REQUIRED WORK: Reproduce every line of the listing as written, apart from the pictures.

━━━━━━━━

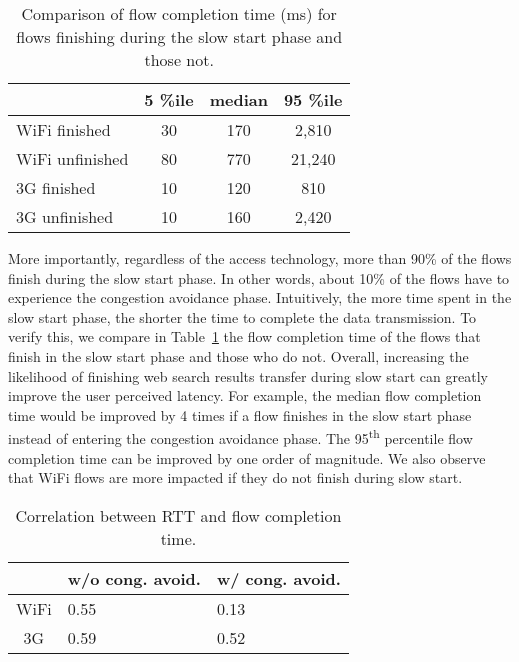 \begin{table}[th]
\caption{Comparison of flow completion time (ms) for flows finishing during the slow start phase and those not.}
\label{tab:web_finish_time_3rd_phase}
\centering
\renewcommand{\arraystretch}{1.0}
\begin{tabular}{l|c|c|c}
\hline
& 5 \%ile & median & 95 \%ile \\
\hline
WiFi finished & 30 & 170 & 2,810 \\
WiFi unfinished & 80 & 770 & 21,240 \\
\hline
3G finished & 10 & 120 & 810 \\
3G unfinished & 10 & 160 & 2,420 \\
\hline
\end{tabular}
\minsqueeze
\end{table}

More importantly, regardless of the access technology, more than 90\% of the flows finish during the slow start phase. In other words, about 10\% of the flows have to experience the congestion avoidance phase. Intuitively, the more time spent in the slow start phase, the shorter the time to complete the data transmission. To verify this, we compare in Table~\ref{tab:web_finish_time_3rd_phase} the flow completion time of the flows that finish in the slow start phase and those who do not. Overall, increasing the likelihood of finishing web search results transfer during slow start can greatly improve the user perceived latency. For example, the median flow completion time would be improved by 4 times if a flow finishes in the slow start phase instead of entering the congestion avoidance phase. The 95\textsuperscript{th} percentile flow completion time can be improved by one order of magnitude. We also observe that WiFi flows are more impacted if they do not finish during slow start.

\begin{table}[th]
\caption{Correlation between RTT and flow completion time.}
\label{tab:web_rtt_finish_time_correlation}
\centering
\renewcommand{\arraystretch}{1.0}
\begin{tabular}{c|C{2.6cm}|C{2.5cm}}
   \hline
   & w/o cong. avoid. & w/ cong. avoid. \\
   \hline
   WiFi & 0.55 & 0.13 \\
   3G & 0.59 & 0.52 \\
   \hline
\end{tabular}
\minsqueeze
\end{table}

━━━━━━━━

REPLY:
 \begin{table}[th]
\caption{Comparison of flow completion time (ms) for flows finishing during the slow start phase and those not.}
\label{tab:web_finish_time_3rd_phase}
\centering
\renewcommand{\arraystretch}{1.0}
\begin{tabular}{l|c|c|c}
\hline
& 5 \%ile & median & 95 \%ile \\
\hline
WiFi finished & 30 & 170 & 2,810 \\
WiFi unfinished & 80 & 770 & 21,240 \\
\hline
3G finished & 10 & 120 & 810 \\
3G unfinished & 10 & 160 & 2,420 \\
\hline
\end{tabular}
\minsqueeze
\end{table}

More importantly, regardless of the access technology, more than 90\% of the flows finish during the slow start phase. In other words, about 10\% of the flows have to experience the congestion avoidance phase. Intuitively, the more time spent in the slow start phase, the shorter the time to complete the data transmission. To verify this, we compare in Table~\ref{tab:web_finish_time_3rd_phase} the flow completion time of the flows that finish in the slow start phase and those who do not. Overall, increasing the likelihood of finishing web search results transfer during slow start can greatly improve the user perceived latency. For example, the median flow completion time would be improved by 4 times if a flow finishes in the slow start phase instead of entering the congestion avoidance phase. The 95\textsuperscript{th} percentile flow completion time can be improved by one order of magnitude. We also observe that WiFi flows are more impacted if they do not finish during slow start.

\begin{table}[th]
\caption{Correlation between RTT and flow completion time.}
\label{tab:web_rtt_finish_time_correlation}
\centering
\renewcommand{\arraystretch}{1.0}
\begin{tabular}{c|C{2.6cm}|C{2.5cm}}
   \hline
   & w/o cong. avoid. & w/ cong. avoid. \\
   \hline
   WiFi & 0.55 & 0.13 \\
   3G & 0.59 & 0.52 \\
   \hline
\end{tabular}
\minsqueeze
\end{table}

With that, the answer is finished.